Cette publication a un autre avantage : elle favorise le dépistage des nombreux juifs qui ne se sont pas faits recenser.Nous publierons dans nos prochains numéros la liste complète de tous les juifs recensés dans l'agglomération bruxelloise ».

La première liste des juifs parue dans L'Ami du Peuple.


De nouvelles listes pour « étrangers indésirables », avenir nauséabond !

Cet appel belge d'extrême droite à la délation servira, ensuite, à l'organisation des rafles nazies, avec comme à Anvers l'appui engagé de la police communale, et à l'enfermement dans la caserne militaire de Malines, puis à la déportation dans des wagon à bestiaux vers le camp d'extermination d'Auschwitz de 25.257 bébés, enfants, adolescents, adultes et vieilles personnes juifs de Belgique.

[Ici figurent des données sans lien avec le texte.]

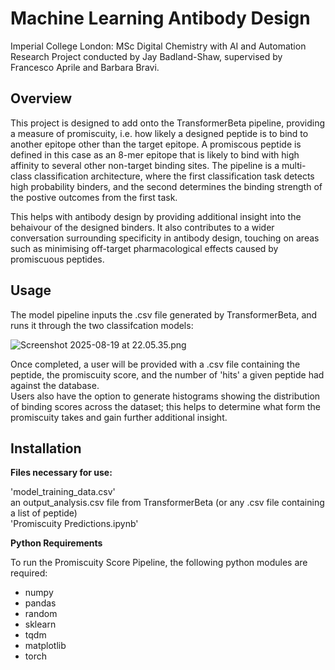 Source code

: # Machine Learning Antibody Design

Imperial College London: MSc Digital Chemistry with AI and Automation \
Research Project conducted by Jay Badland-Shaw, supervised by Francesco Aprile and Barbara Bravi.

## Overview

This project is designed to add onto the TransformerBeta pipeline, providing a measure of promiscuity, i.e. how likely a designed peptide is to bind to another epitope other than the target epitope. A promiscous peptide is defined in this case as an 8-mer epitope that is likely to bind with high affinity to several other non-target binding sites. The pipeline is a multi-class classification architecture, where the first classification task detects high probability binders, and the second determines the binding strength of the postive outcomes from the first task. 

This helps with antibody design by providing additional insight into the behaivour of the designed binders. It also contributes to a wider conversation surrounding specificity in antibody design, touching on areas such as minimising off-target pharmacological effects caused by promiscuous peptides. 



## Usage

The model pipeline inputs the .csv file generated by TransformerBeta, and runs it through the two classifcation models:

![Screenshot 2025-08-19 at 22.05.35.png](<attachment:Screenshot 2025-08-19 at 22.05.35.png>)

Once completed, a user will be provided with a .csv file containing the peptide, the promiscuity score, and the number of 'hits' a given peptide had against the database. \
Users also have the option to generate histograms showing the distribution of binding scores across the dataset; this helps to determine what form the promiscuity takes and gain further additional insight.



## Installation

**Files necessary for use:** 

'model_training_data.csv' \
an output_analysis.csv file from TransformerBeta (or any .csv file containing a list of peptide) \
'Promiscuity Predictions.ipynb'


**Python Requirements** 

To run the Promiscuity Score Pipeline, the following python modules are required:
- numpy
- pandas
- random
- sklearn
- tqdm
- matplotlib
- torch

Seuls 1.205 survécurent à l'enfer concentrationnaire.

Pour sa part, le dirigeant de la Ligue de défense de la Race et du Sol, l'avocat anversois René Lambrichts, sera arrêté à la Libération et condamné à perpétuité. Cependant, cinq ans après, il sortira libre de prison, comme beaucoup d'autres collaborationnistes et complices directs du génocide des juifs de Belgique. Il est mort dans la commune bruxelloise d'Uccle, le 24 novembre 1993. Deux ans exactement après le premier « dimanche noir » remporté par le Vlaams Blok, le parti d'extrême droite héritier de la collaboration nazie.

La liste des juifs de Belgique, publiée entre autre dans les journaux de René Lambrichts, préfigurait ce qui allait se produire dans le cadre de la « Solution finale » organisée par l'Allemagne nazie pour exterminer tout un peuple. Chaque génocide ou massacre à grande échelle a toujours pu être réalisé par le listage préalable des victimes. Ce fut le cas au Rwanda, en 1994, avec l'établissement de listes des Tutsis et des démocrates hutus ou lors de massacres, dans les années 1970, contre des minorités ethniques en Turquie commis par les troupes d'assaut du MHP, le parti d'extrême droite d'action nationaliste. Ce rappel historique, à l'occasion du 75anniversaire de la libération par l'Armée Rouge soviétique du camp d'extermination d'Auschwitz, ne peut que nous permettre de constater que dans la période actuelle, des courants idéologiques listent toujours lesdits « étrangers indésirables », comme le furent jadis les juifs. L'établissement de listes annonce le plus souvent un avenir nauséabond.